#### Data shown
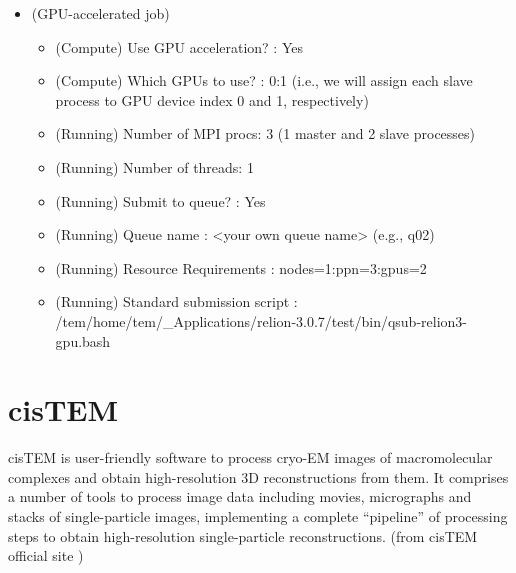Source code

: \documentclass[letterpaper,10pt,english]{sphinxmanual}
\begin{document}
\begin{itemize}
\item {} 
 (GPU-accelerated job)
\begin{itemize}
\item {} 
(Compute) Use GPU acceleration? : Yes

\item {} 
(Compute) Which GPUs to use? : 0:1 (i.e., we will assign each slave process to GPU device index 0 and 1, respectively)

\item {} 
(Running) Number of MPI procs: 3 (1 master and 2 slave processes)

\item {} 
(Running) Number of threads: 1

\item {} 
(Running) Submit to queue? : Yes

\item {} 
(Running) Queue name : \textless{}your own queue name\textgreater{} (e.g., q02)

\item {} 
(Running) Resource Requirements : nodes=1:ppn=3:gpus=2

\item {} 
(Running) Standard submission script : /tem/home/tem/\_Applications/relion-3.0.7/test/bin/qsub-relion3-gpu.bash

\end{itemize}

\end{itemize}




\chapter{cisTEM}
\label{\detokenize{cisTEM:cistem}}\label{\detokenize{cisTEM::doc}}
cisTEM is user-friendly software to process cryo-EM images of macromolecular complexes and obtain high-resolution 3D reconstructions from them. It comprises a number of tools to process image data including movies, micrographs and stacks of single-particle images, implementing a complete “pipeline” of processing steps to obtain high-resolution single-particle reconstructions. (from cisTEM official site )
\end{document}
########
• Instructions for the task:
Transcribe exactly, and only, the lines from the one with "cisTEM is user-friendly" through the last line of the data.

• Task answer:
cisTEM is user-friendly software to process cryo-EM images of macromolecular complexes and obtain high-resolution 3D reconstructions from them. It comprises a number of tools to process image data including movies, micrographs and stacks of single-particle images, implementing a complete “pipeline” of processing steps to obtain high-resolution single-particle reconstructions. (from cisTEM official site )
\end{document}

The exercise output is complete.